Tuesday 20 February 2024

At The Auction Mart

They do not explicitly claim to believe what they do not, but neither main party stands for the things that it allows people to imagine.

Today, Rishi Sunak was the first Prime Minister since Gordon Brown to turn up to the conference of the National Farmers' Union. Liz Truss may have been known only for a speech about pork markets and cheese, but she was and is a disciple of Professor Patrick Minford, who wants Britain to have no agriculture. Truss and Minford ought to be made to defend that position on the stump in South West Norfolk. Truss was the choice of the Conservative Party's members, having been endorsed by the Telegraph, Mail and Express newspapers.

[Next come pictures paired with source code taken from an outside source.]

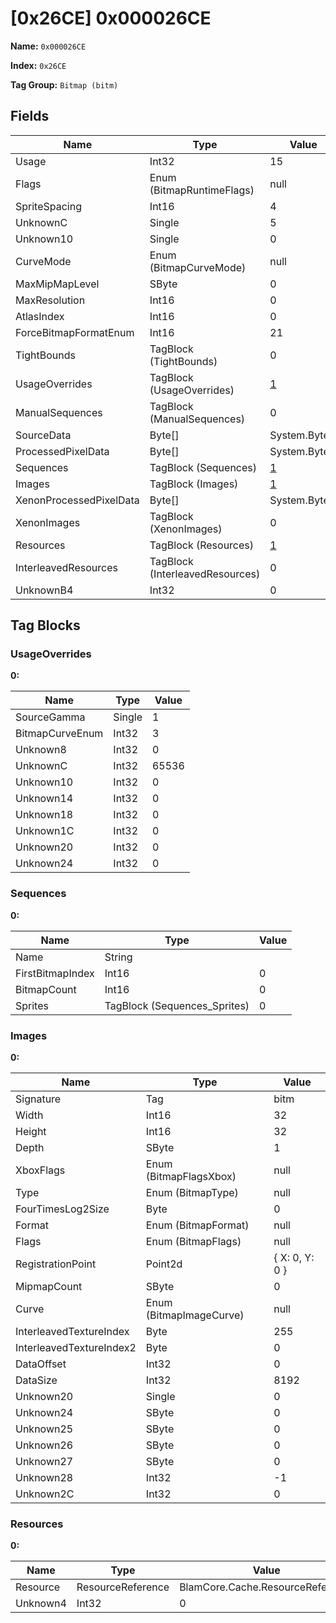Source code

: # [0x26CE] 0x000026CE

**Name:** ```0x000026CE```

**Index:** ```0x26CE```

**Tag Group:** ```Bitmap (bitm)```

## Fields

Name	| Type	| Value
---	|---	|---	|
Usage	|Int32	|15
Flags	|Enum (BitmapRuntimeFlags)	|null
SpriteSpacing	|Int16	|4
UnknownC	|Single	|5
Unknown10	|Single	|0
CurveMode	|Enum (BitmapCurveMode)	|null
MaxMipMapLevel	|SByte	|0
MaxResolution	|Int16	|0
AtlasIndex	|Int16	|0
ForceBitmapFormatEnum	|Int16	|21
TightBounds	|TagBlock (TightBounds)	|0
UsageOverrides	|TagBlock (UsageOverrides)	|[1](#usageoverrides)
ManualSequences	|TagBlock (ManualSequences)	|0
SourceData	|Byte[]	|System.Byte[]
ProcessedPixelData	|Byte[]	|System.Byte[]
Sequences	|TagBlock (Sequences)	|[1](#sequences)
Images	|TagBlock (Images)	|[1](#images)
XenonProcessedPixelData	|Byte[]	|System.Byte[]
XenonImages	|TagBlock (XenonImages)	|0
Resources	|TagBlock (Resources)	|[1](#resources)
InterleavedResources	|TagBlock (InterleavedResources)	|0
UnknownB4	|Int32	|0


## Tag Blocks

### UsageOverrides

**0:**

Name	| Type	| Value
---	|---	|---	|
SourceGamma	|Single	|1
BitmapCurveEnum	|Int32	|3
Unknown8	|Int32	|0
UnknownC	|Int32	|65536
Unknown10	|Int32	|0
Unknown14	|Int32	|0
Unknown18	|Int32	|0
Unknown1C	|Int32	|0
Unknown20	|Int32	|0
Unknown24	|Int32	|0


### Sequences

**0:**

Name	| Type	| Value
---	|---	|---	|
Name	|String	|
FirstBitmapIndex	|Int16	|0
BitmapCount	|Int16	|0
Sprites	|TagBlock (Sequences_Sprites)	|0


### Images

**0:**

Name	| Type	| Value
---	|---	|---	|
Signature	|Tag	|bitm
Width	|Int16	|32
Height	|Int16	|32
Depth	|SByte	|1
XboxFlags	|Enum (BitmapFlagsXbox)	|null
Type	|Enum (BitmapType)	|null
FourTimesLog2Size	|Byte	|0
Format	|Enum (BitmapFormat)	|null
Flags	|Enum (BitmapFlags)	|null
RegistrationPoint	|Point2d	|{ X: 0, Y: 0 }
MipmapCount	|SByte	|0
Curve	|Enum (BitmapImageCurve)	|null
InterleavedTextureIndex	|Byte	|255
InterleavedTextureIndex2	|Byte	|0
DataOffset	|Int32	|0
DataSize	|Int32	|8192
Unknown20	|Single	|0
Unknown24	|SByte	|0
Unknown25	|SByte	|0
Unknown26	|SByte	|0
Unknown27	|SByte	|0
Unknown28	|Int32	|-1
Unknown2C	|Int32	|0


### Resources

**0:**

Name	| Type	| Value
---	|---	|---	|
Resource	|ResourceReference	|BlamCore.Cache.ResourceReference
Unknown4	|Int32	|0


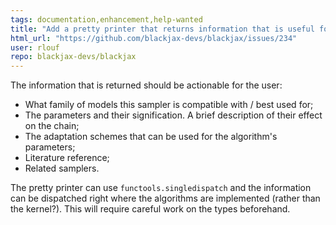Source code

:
 ```yaml
---
tags: documentation,enhancement,help-wanted
title: "Add a pretty printer that returns information that is useful for the user"
html_url: "https://github.com/blackjax-devs/blackjax/issues/234"
user: rlouf
repo: blackjax-devs/blackjax
---
```


The information that is returned should be actionable for the user:

- What family of models this sampler is compatible with / best used for;
- The parameters and their signification. A brief description of their effect on the chain;
- The adaptation schemes that can be used for the algorithm's parameters;
- Literature reference;
- Related samplers.

The pretty printer can use `functools.singledispatch` and the information can be dispatched right where the algorithms are implemented (rather than the kernel?). This will require careful work on the types beforehand.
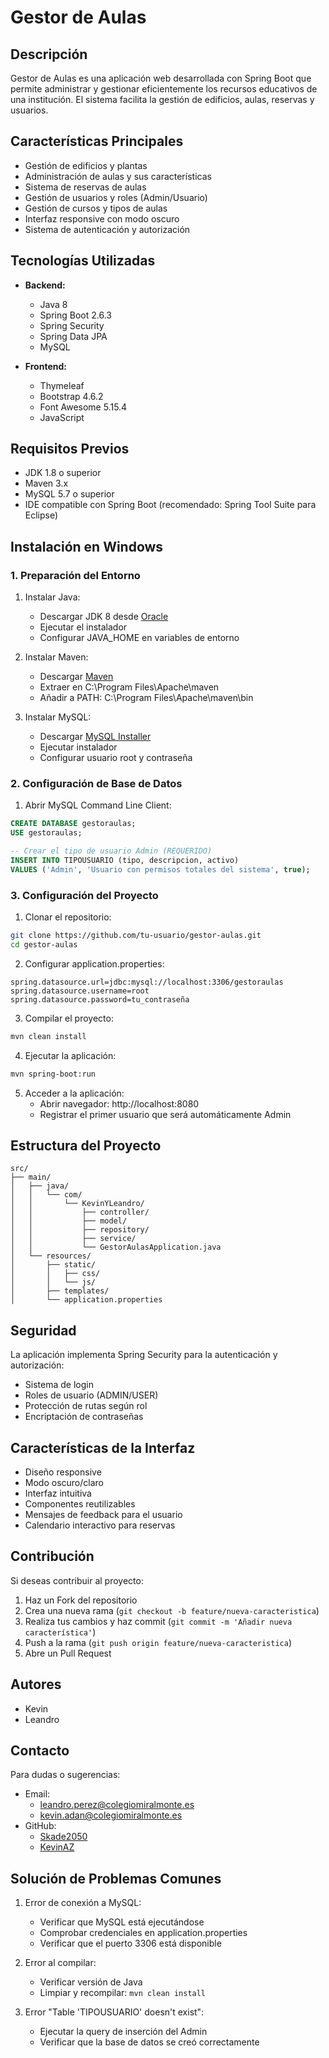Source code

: # Gestor de Aulas

## Descripción
Gestor de Aulas es una aplicación web desarrollada con Spring Boot que permite administrar y gestionar eficientemente los recursos educativos de una institución. El sistema facilita la gestión de edificios, aulas, reservas y usuarios.

## Características Principales
- Gestión de edificios y plantas
- Administración de aulas y sus características
- Sistema de reservas de aulas
- Gestión de usuarios y roles (Admin/Usuario)
- Gestión de cursos y tipos de aulas
- Interfaz responsive con modo oscuro
- Sistema de autenticación y autorización

##  Tecnologías Utilizadas
- **Backend:**
  - Java 8
  - Spring Boot 2.6.3
  - Spring Security
  - Spring Data JPA
  - MySQL
    
- **Frontend:**
  - Thymeleaf
  - Bootstrap 4.6.2
  - Font Awesome 5.15.4
  - JavaScript

## Requisitos Previos
- JDK 1.8 o superior
- Maven 3.x
- MySQL 5.7 o superior
- IDE compatible con Spring Boot (recomendado: Spring Tool Suite para Eclipse)

## Instalación en Windows

### 1. Preparación del Entorno
1. Instalar Java:
   - Descargar JDK 8 desde [Oracle](https://www.oracle.com/java/technologies/downloads/#java8)
   - Ejecutar el instalador
   - Configurar JAVA_HOME en variables de entorno

2. Instalar Maven:
   - Descargar [Maven](https://maven.apache.org/download.cgi)
   - Extraer en C:\Program Files\Apache\maven
   - Añadir a PATH: C:\Program Files\Apache\maven\bin

3. Instalar MySQL:
   - Descargar [MySQL Installer](https://dev.mysql.com/downloads/installer/)
   - Ejecutar instalador
   - Configurar usuario root y contraseña

### 2. Configuración de Base de Datos
1. Abrir MySQL Command Line Client:
```sql
CREATE DATABASE gestoraulas;
USE gestoraulas;

-- Crear el tipo de usuario Admin (REQUERIDO)
INSERT INTO TIPOUSUARIO (tipo, descripcion, activo) 
VALUES ('Admin', 'Usuario con permisos totales del sistema', true);
```

### 3. Configuración del Proyecto
1. Clonar el repositorio:
```bash
git clone https://github.com/tu-usuario/gestor-aulas.git
cd gestor-aulas
```

2. Configurar application.properties:
```properties
spring.datasource.url=jdbc:mysql://localhost:3306/gestoraulas
spring.datasource.username=root
spring.datasource.password=tu_contraseña
```

3. Compilar el proyecto:
```bash
mvn clean install
```

4. Ejecutar la aplicación:
```bash
mvn spring-boot:run
```

5. Acceder a la aplicación:
   - Abrir navegador: http://localhost:8080
   - Registrar el primer usuario que será automáticamente Admin

## Estructura del Proyecto
```
src/
├── main/
│   ├── java/
│   │   └── com/
│   │       └── KevinYLeandro/
│   │           ├── controller/
│   │           ├── model/
│   │           ├── repository/
│   │           ├── service/
│   │           └── GestorAulasApplication.java
│   └── resources/
│       ├── static/
│       │   ├── css/
│       │   └── js/
│       ├── templates/
│       └── application.properties
```

## Seguridad
La aplicación implementa Spring Security para la autenticación y autorización:
- Sistema de login
- Roles de usuario (ADMIN/USER)
- Protección de rutas según rol
- Encriptación de contraseñas

## Características de la Interfaz
- Diseño responsive
- Modo oscuro/claro
- Interfaz intuitiva
- Componentes reutilizables
- Mensajes de feedback para el usuario
- Calendario interactivo para reservas

## Contribución
Si deseas contribuir al proyecto:
1. Haz un Fork del repositorio
2. Crea una nueva rama (`git checkout -b feature/nueva-caracteristica`)
3. Realiza tus cambios y haz commit (`git commit -m 'Añadir nueva característica'`)
4. Push a la rama (`git push origin feature/nueva-caracteristica`)
5. Abre un Pull Request

## Autores
- Kevin
- Leandro

## Contacto
Para dudas o sugerencias:
- Email: 
  - leandro.perez@colegiomiralmonte.es
  - kevin.adan@colegiomiralmonte.es
- GitHub: 
  - [Skade2050](https://github.com/Skade2050)
  - [KevinAZ](https://github.com/KevinAZ)

## Solución de Problemas Comunes
1. Error de conexión a MySQL:
   - Verificar que MySQL está ejecutándose
   - Comprobar credenciales en application.properties
   - Verificar que el puerto 3306 está disponible

2. Error al compilar:
   - Verificar versión de Java
   - Limpiar y recompilar: `mvn clean install`

3. Error "Table 'TIPOUSUARIO' doesn't exist":
   - Ejecutar la query de inserción del Admin
   - Verificar que la base de datos se creó correctamente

Meanwhile, if anyone thought that Keir Starmer meant a word of what he had lately taken to saying about Gaza, then the anti-Semitism scam would be back in full cry, and since Starmer is a vastly less experienced politician than Jeremy Corbyn was, then he might very well have been gone by now. And not only about Gaza. Of course Starmer would not ban zero hours contracts, or renationalise the rail service, each of which is supported by 60 per cent or more even of Conservative voters, never mind give effect to John Smith's signature policy that employment rights should begin with employment and apply regardless of the number of hours worked. Corbyn wanted those things, so they are anti-Semitic by definition, as is any questioning of any allegation of anti-Semitism. If Starmer ever appeared to be serious about any of this, then we know what would happen, because it has happened before.

But when I tell you that there is going to be a hung Parliament, then you can take that to the bank. I spent the 2005 Parliament saying that it was psephologically impossible for the Heir to Blair's Conservative Party to win an overall majority. I predicted a hung Parliament on the day that the 2017 General Election was called, and I stuck to that, entirely alone, all the way up to the publication of the exit poll eight long weeks later. And on the day that Sunak became Prime Minister, I predicted that a General Election between him and Starmer would result in a hung Parliament.

To strengthen families and communities by securing economic equality and international peace through the democratic political control of the means to those ends, including national and parliamentary sovereignty, we need to hold the balance of power. Owing nothing to either main party, we must be open to the better offer. There does, however, need to be a better offer. Not a lesser evil, which in any case the Labour Party is not.